The now traditional World Masters meeting was held the day after the World Final, and it was a career-first Final win for Dave Riley. Starting from yellow grade, Riley hit the front on lap six, navigating the Northampton track with levels of pace and composure not previously seen from the driver of car 422.
Just two white tops had qualified for the Masters Final; Peter Kaulbarsch and Chris Cooke, and on the green Kaulbarsch was the first away and snaked down the home straight before Cooke took the lead on the first turn. At the back of the field, Dutch entrant Gary Castell fired John Lund hard into Dan Johnson, the number 4 car spinning on impact. Ryan Harrison found himself sideways after a big hit from Lee Robinson, but up front Dave Riley had no problems in powering is way to the front, where he stayed to the chequered.
Paul Hines was the first of the red grade drivers to make an impression, and he carefully picked his way through the traffic. Cooke held second place until the halfway, when Mark Allen eased by, with the 460 car then gradually fading down the order. Hines was up to third when the lap boards came out, but it was much further down the order where the scrapping for position was taking place. Lund punted Danny Wainman wide, but this left the 53 car in line for a massive hit from Chris Cowley.

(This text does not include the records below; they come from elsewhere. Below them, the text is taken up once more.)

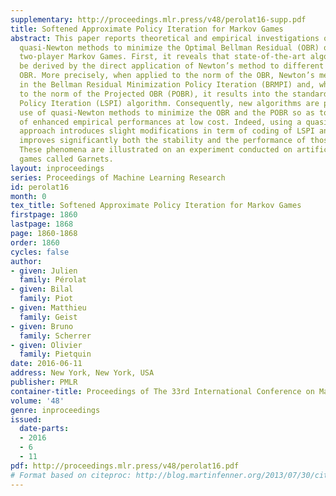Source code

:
 ```yaml
---
supplementary: http://proceedings.mlr.press/v48/perolat16-supp.pdf
title: Softened Approximate Policy Iteration for Markov Games
abstract: This paper reports theoretical and empirical investigations on the use of
  quasi-Newton methods to minimize the Optimal Bellman Residual (OBR) of zero-sum
  two-player Markov Games. First, it reveals that state-of-the-art algorithms can
  be derived by the direct application of Newton’s method to different norms of the
  OBR. More precisely, when applied to the norm of the OBR, Newton’s method results
  in the Bellman Residual Minimization Policy Iteration (BRMPI) and, when applied
  to the norm of the Projected OBR (POBR), it results into the standard Least Squares
  Policy Iteration (LSPI) algorithm. Consequently, new algorithms are proposed, making
  use of quasi-Newton methods to minimize the OBR and the POBR so as to take benefit
  of enhanced empirical performances at low cost. Indeed, using a quasi-Newton method
  approach introduces slight modifications in term of coding of LSPI and BRMPI but
  improves significantly both the stability and the performance of those algorithms.
  These phenomena are illustrated on an experiment conducted on artificially constructed
  games called Garnets.
layout: inproceedings
series: Proceedings of Machine Learning Research
id: perolat16
month: 0
tex_title: Softened Approximate Policy Iteration for Markov Games
firstpage: 1860
lastpage: 1868
page: 1860-1868
order: 1860
cycles: false
author:
- given: Julien
  family: Pérolat
- given: Bilal
  family: Piot
- given: Matthieu
  family: Geist
- given: Bruno
  family: Scherrer
- given: Olivier
  family: Pietquin
date: 2016-06-11
address: New York, New York, USA
publisher: PMLR
container-title: Proceedings of The 33rd International Conference on Machine Learning
volume: '48'
genre: inproceedings
issued:
  date-parts:
  - 2016
  - 6
  - 11
pdf: http://proceedings.mlr.press/v48/perolat16.pdf
# Format based on citeproc: http://blog.martinfenner.org/2013/07/30/citeproc-yaml-for-bibliographies/
---
```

The Lund machine incurred damage to the outside front corner in the heavy impact with the fence, but undeterred, Lund raced on, only to get to turn two and find that he no longer had any brakes. This led to an even bigger collision with the unforgiving fence, and this time it was unaided. The car came to a stop in a precarious position very close to the racing line, with marshalls quick to check on the condition of the driver. Typically unfazed, Lund simply reversed the car out of the way and the race continued without interruption.
Dave Riley took the chequered to win the prestigious World Masters trophy, with Mark Allen also achieving a career best F1 result with the runner-up spot. Paul Hines was unable to close up on the leading duo and had to settle for third, while Lee Fairhurst survived a last bend hit from backmarker Chris Cowley to finish fourth.

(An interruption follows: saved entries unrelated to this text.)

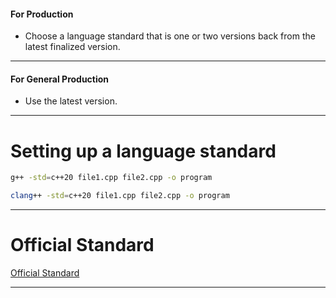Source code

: #### For Production
- Choose a language standard that is one or two versions back from the latest finalized version.

---
#### For General Production
- Use the latest version.

---
# Setting up a language standard
``` bash
g++ -std=c++20 file1.cpp file2.cpp -o program
```

``` bash
clang++ -std=c++20 file1.cpp file2.cpp -o program
```

---
# Official Standard
[Official Standard](https://isocpp.org/std/the-standard)

---

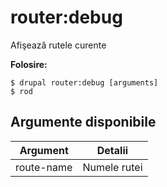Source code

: # router:debug
Afişează rutele curente

**Folosire:**
```
$ drupal router:debug [arguments] 
$ rod  
```

## Argumente disponibile
Argument | Detalii
---------|-------------
route-name | Numele rutei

As for the rest of the meeting, the new World Champion Paul Harrison managed only a handful of laps in his first meeting with the gold roof. As after a great start he crashed out of the first heat in a pile-up, and the resulting damage to both front and rear axles was too much to be repaired on the day.
Chris Cowley borrowed his dad’s car after damaging his own the night before, and raced to yet another Northampton victory in Heat 1, with Dan Johnson snatching second place with an audacious last bend move on Murray Harrison.

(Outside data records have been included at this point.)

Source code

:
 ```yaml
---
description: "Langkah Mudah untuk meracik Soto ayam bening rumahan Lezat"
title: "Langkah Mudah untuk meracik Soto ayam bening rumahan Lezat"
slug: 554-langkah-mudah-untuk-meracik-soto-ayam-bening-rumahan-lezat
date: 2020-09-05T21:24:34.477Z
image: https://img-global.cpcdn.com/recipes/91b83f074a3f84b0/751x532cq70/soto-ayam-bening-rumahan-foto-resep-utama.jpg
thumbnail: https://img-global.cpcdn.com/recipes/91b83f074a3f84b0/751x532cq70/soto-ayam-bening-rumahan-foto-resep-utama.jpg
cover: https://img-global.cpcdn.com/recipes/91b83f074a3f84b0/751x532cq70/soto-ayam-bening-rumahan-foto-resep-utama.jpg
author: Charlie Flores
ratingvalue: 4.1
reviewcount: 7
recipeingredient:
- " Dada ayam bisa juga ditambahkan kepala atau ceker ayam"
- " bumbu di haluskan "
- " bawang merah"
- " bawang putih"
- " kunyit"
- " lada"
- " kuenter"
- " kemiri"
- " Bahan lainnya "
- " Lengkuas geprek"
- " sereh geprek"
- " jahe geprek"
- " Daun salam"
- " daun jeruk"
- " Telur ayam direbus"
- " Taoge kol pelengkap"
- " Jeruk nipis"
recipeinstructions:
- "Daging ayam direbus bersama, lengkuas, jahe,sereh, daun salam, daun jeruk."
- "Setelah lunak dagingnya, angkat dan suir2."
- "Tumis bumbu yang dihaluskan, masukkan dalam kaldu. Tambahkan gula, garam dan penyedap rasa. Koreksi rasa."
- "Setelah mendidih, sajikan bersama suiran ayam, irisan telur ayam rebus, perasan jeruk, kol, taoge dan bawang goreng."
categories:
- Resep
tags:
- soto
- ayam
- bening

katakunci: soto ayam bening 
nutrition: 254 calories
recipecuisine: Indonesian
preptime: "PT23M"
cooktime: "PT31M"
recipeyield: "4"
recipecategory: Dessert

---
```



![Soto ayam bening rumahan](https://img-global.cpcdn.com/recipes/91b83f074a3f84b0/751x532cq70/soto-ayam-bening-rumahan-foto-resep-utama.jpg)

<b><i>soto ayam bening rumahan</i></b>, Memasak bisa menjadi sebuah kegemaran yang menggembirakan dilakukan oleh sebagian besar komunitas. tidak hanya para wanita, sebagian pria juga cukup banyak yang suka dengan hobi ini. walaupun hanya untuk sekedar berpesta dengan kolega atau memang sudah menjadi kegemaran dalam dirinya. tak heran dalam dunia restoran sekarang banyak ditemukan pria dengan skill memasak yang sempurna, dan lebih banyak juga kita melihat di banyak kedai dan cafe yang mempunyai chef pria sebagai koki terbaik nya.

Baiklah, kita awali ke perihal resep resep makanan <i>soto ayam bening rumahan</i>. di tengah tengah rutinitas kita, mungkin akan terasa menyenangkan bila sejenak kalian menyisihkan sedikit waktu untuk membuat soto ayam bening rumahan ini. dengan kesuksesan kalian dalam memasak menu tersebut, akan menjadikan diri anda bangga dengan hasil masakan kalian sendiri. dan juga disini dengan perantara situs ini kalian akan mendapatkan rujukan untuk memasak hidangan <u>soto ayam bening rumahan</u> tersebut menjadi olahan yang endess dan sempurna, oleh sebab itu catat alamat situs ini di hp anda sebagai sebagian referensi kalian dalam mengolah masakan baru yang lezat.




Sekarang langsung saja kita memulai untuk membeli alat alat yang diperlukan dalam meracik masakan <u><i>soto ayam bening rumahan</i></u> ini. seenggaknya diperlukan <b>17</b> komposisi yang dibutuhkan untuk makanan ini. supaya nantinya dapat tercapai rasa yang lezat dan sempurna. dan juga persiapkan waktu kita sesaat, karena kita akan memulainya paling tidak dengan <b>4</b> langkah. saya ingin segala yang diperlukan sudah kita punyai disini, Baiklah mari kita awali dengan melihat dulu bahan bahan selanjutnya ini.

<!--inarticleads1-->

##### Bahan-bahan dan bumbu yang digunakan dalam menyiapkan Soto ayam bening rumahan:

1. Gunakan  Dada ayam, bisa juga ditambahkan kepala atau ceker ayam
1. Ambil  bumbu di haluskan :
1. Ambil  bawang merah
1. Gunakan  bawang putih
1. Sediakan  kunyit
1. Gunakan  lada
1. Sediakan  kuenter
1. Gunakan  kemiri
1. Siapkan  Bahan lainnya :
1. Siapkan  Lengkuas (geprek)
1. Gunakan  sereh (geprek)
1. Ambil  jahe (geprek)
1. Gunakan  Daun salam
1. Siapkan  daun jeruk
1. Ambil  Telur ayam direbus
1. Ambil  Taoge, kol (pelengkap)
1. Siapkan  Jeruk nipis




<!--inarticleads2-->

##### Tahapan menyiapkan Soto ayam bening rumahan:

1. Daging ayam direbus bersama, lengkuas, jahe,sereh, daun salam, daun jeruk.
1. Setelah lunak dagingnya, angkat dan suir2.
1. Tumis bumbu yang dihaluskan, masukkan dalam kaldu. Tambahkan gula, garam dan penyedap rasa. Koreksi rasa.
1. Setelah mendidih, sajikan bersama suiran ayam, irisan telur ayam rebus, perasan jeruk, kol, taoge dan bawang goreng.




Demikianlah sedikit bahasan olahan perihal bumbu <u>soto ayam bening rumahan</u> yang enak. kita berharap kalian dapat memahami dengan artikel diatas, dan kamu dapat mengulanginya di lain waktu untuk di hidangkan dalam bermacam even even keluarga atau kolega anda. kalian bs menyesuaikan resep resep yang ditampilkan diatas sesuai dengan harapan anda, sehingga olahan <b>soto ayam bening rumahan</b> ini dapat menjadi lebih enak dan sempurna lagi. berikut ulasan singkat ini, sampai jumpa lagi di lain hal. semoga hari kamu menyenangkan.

Heat Two was a lot livelier; the large grid of cars couldn’t avoid tripping over and crashing into each other in the opening laps. Luke Davidson took the chequered, with Dave Riley offering a strong performance to finish second.
The star turn in the Consolation race was Mick Sworder, who appeared to be on a mission to hit every other car on track on his way to the win. Going into every bend, the 150 car’s front bumper seemed to find something to hit, although it didn’t slow Sworder down much as he scythed his way up the order. Dave Willis was one who attempted to put up some resistance, but for his efforts he was launched into the turn three Armco and the borrowed Michael Storry car went skywards. Dave later remarked that he had a good view of the clouds!
Despite the 30+ car grid for the GN, it was a fairly quiet affair, apart from the spellbinding battle for the lead between Lee Fairhurst and eventual winner Mick Sworder. Steve Reedman and Paul Carter both led the race in the opening stages before Fairhurst hit the front just after half distance. But Sworder was right behind him, and after a bit of dicing for position, the 150 and 217 cars raced side by side for over a lap, with Sworder getting the edge towards the end.